5.6

Commands

We can use commands to execute operations that may cause side effects. Like messages, commands are also represented as data. Think of them as data structures that store information about an action we want to perform. We then hand that data structure over to the Elm runtime. The runtime will execute the action specified in the command and notify our application with a result. That sounds really vague, doesn’t it? Let’s look at an example for generating random numbers to make things a bit more concrete.

Generating Random Numbers

There are two main approaches to generating random numbers: True Random Number Generators (TRNGs) and Pseudo-Random Number Generators (PRNGs). TRNGs generate numbers from truly random physical phenomena, for example the little variations in someone’s mouse movements or the point in time at which a radioactive material decays or the atmospheric noise picked up by a radio.

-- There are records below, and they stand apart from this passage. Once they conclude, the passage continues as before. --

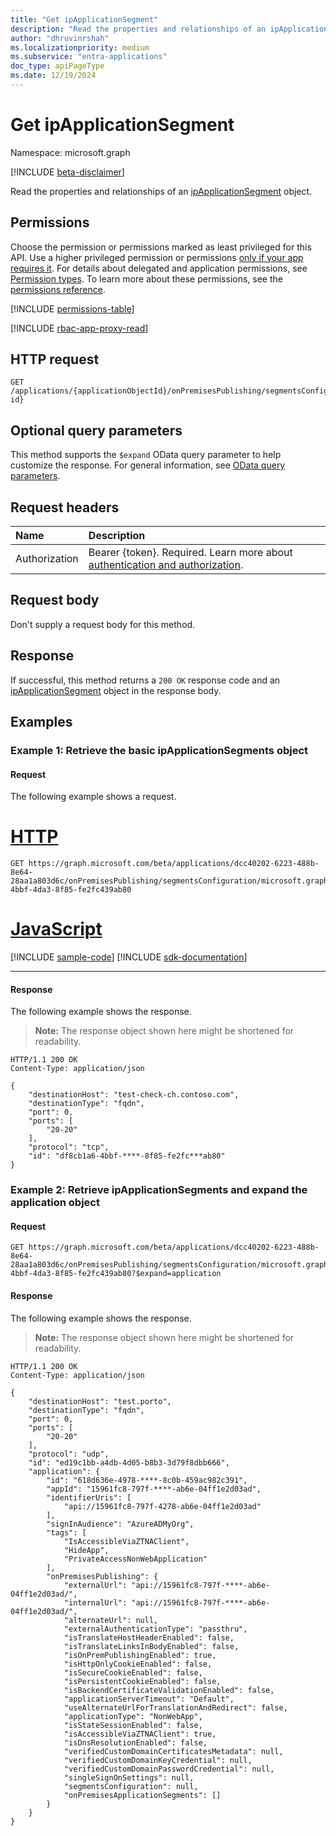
 ```yaml
---
title: "Get ipApplicationSegment"
description: "Read the properties and relationships of an ipApplicationSegment object."
author: "dhruvinrshah"
ms.localizationpriority: medium
ms.subservice: "entra-applications"
doc_type: apiPageType
ms.date: 12/19/2024
---
```


# Get ipApplicationSegment

Namespace: microsoft.graph

[!INCLUDE [beta-disclaimer](../../includes/beta-disclaimer.md)]

Read the properties and relationships of an [ipApplicationSegment](../resources/ipapplicationsegment.md) object.

## Permissions

Choose the permission or permissions marked as least privileged for this API. Use a higher privileged permission or permissions [only if your app requires it](/graph/permissions-overview#best-practices-for-using-microsoft-graph-permissions). For details about delegated and application permissions, see [Permission types](/graph/permissions-overview#permission-types). To learn more about these permissions, see the [permissions reference](/graph/permissions-reference).

<!-- { "blockType": "permissions", "name": "ipapplicationsegment_get" } -->
[!INCLUDE [permissions-table](../includes/permissions/ipapplicationsegment-get-permissions.md)]

[!INCLUDE [rbac-app-proxy-read](../includes/rbac-for-apis/rbac-app-proxy-read.md)]

## HTTP request

<!-- {
  "blockType": "ignored"
}
-->
``` http
GET /applications/{applicationObjectId}/onPremisesPublishing/segmentsConfiguration/microsoft.graph.ipSegmentConfiguration/applicationSegments/{applicationSegment-id}
```

## Optional query parameters

This method supports the `$expand` OData query parameter to help customize the response. For general information, see [OData query parameters](/graph/query-parameters).

## Request headers

|Name|Description|
|:---|:---|
|Authorization|Bearer {token}. Required. Learn more about [authentication and authorization](/graph/auth/auth-concepts).|

## Request body

Don't supply a request body for this method.

## Response

If successful, this method returns a `200 OK` response code and an [ipApplicationSegment](../resources/ipapplicationsegment.md) object in the response body.

## Examples

### Example 1: Retrieve the basic ipApplicationSegments object

#### Request

The following example shows a request.
# [HTTP](#tab/http)
<!-- {
  "blockType": "request",
  "name": "get_ipapplicationsegment"
}
-->
``` http
GET https://graph.microsoft.com/beta/applications/dcc40202-6223-488b-8e64-28aa1a803d6c/onPremisesPublishing/segmentsConfiguration/microsoft.graph.IpSegmentConfiguration/ApplicationSegments/df8cb1a6-4bbf-4da3-8f85-fe2fc439ab80
```

# [JavaScript](#tab/javascript)
[!INCLUDE [sample-code](../includes/snippets/javascript/get-ipapplicationsegment-javascript-snippets.md)]
[!INCLUDE [sdk-documentation](../includes/snippets/snippets-sdk-documentation-link.md)]

---

#### Response

The following example shows the response.
>**Note:** The response object shown here might be shortened for readability.
<!-- {
  "blockType": "response",
  "truncated": true,
  "@odata.type": "microsoft.graph.ipApplicationSegment"
}
-->
``` http
HTTP/1.1 200 OK
Content-Type: application/json

{
    "destinationHost": "test-check-ch.contoso.com",
    "destinationType": "fqdn",
    "port": 0,
    "ports": [
        "20-20"
    ],
    "protocol": "tcp",
    "id": "df8cb1a6-4bbf-****-8f85-fe2fc***ab80"
}
```

### Example 2: Retrieve ipApplicationSegments and expand the application object

#### Request

```http
GET https://graph.microsoft.com/beta/applications/dcc40202-6223-488b-8e64-28aa1a803d6c/onPremisesPublishing/segmentsConfiguration/microsoft.graph.IpSegmentConfiguration/ApplicationSegments/df8cb1a6-4bbf-4da3-8f85-fe2fc439ab80?$expand=application
```

#### Response

The following example shows the response.
>**Note:** The response object shown here might be shortened for readability.
<!-- {
  "blockType": "response",
  "truncated": true,
  "@odata.type": "microsoft.graph.ipApplicationSegment"
}
-->
``` http
HTTP/1.1 200 OK
Content-Type: application/json

{
    "destinationHost": "test.porto",
    "destinationType": "fqdn",
    "port": 0,
    "ports": [
        "20-20"
    ],
    "protocol": "udp",
    "id": "ed19c1bb-a4db-4d05-b8b3-3d79f8dbb666",
    "application": {
        "id": "618d636e-4978-****-8c0b-459ac982c391",
        "appId": "15961fc8-797f-****-ab6e-04ff1e2d03ad",
        "identifierUris": [
            "api://15961fc8-797f-4278-ab6e-04ff1e2d03ad"
        ],
        "signInAudience": "AzureADMyOrg",
        "tags": [
            "IsAccessibleViaZTNAClient",
            "HideApp",
            "PrivateAccessNonWebApplication"
        ],
        "onPremisesPublishing": {
            "externalUrl": "api://15961fc8-797f-****-ab6e-04ff1e2d03ad/",
            "internalUrl": "api://15961fc8-797f-****-ab6e-04ff1e2d03ad/",
            "alternateUrl": null,
            "externalAuthenticationType": "passthru",
            "isTranslateHostHeaderEnabled": false,
            "isTranslateLinksInBodyEnabled": false,
            "isOnPremPublishingEnabled": true,
            "isHttpOnlyCookieEnabled": false,
            "isSecureCookieEnabled": false,
            "isPersistentCookieEnabled": false,
            "isBackendCertificateValidationEnabled": false,
            "applicationServerTimeout": "Default",
            "useAlternateUrlForTranslationAndRedirect": false,
            "applicationType": "NonWebApp",
            "isStateSessionEnabled": false,
            "isAccessibleViaZTNAClient": true,
            "isDnsResolutionEnabled": false,
            "verifiedCustomDomainCertificatesMetadata": null,
            "verifiedCustomDomainKeyCredential": null,
            "verifiedCustomDomainPasswordCredential": null,
            "singleSignOnSettings": null,
            "segmentsConfiguration": null,
            "onPremisesApplicationSegments": []
        }
    }
}
```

Due to their reliance on a physical phenomena, TRNGs take considerably longer time to generate random numbers. Therefore, most computer programs that need random numbers quickly tend to rely on PRNGs which are much more efficient than TRNGs. Despite their efficiency, PRNGs are not suitable for applications that need truly unpredictable random numbers, such as encryption key generators.

PRNGs take an initial value (called seed) and apply an algorithm to generate a seemingly random number. The modern algorithms used by PRNGs are so good that the numbers generated by them look quite random.

However, if we use the same initial seed multiple times we will get the exact same number each time.

Generating Random Numbers without Side Effects

Let’s explore this behavior of PRNGs further by entering some code in elm repl. But first we need to install the elm/random package. Run the following command from the beginning-elm directory in terminal.

$ elm install elm/random

The elm-explorations/test package we used earlier in the Easy to Test section depends on elm/random. That’s why when we installed it, elm/random was automatically added as an indirect dependency to the test-dependencies field in elm.json. Now elm install is asking us if it’s okay to move it to the dependencies field. Go ahead and answer y.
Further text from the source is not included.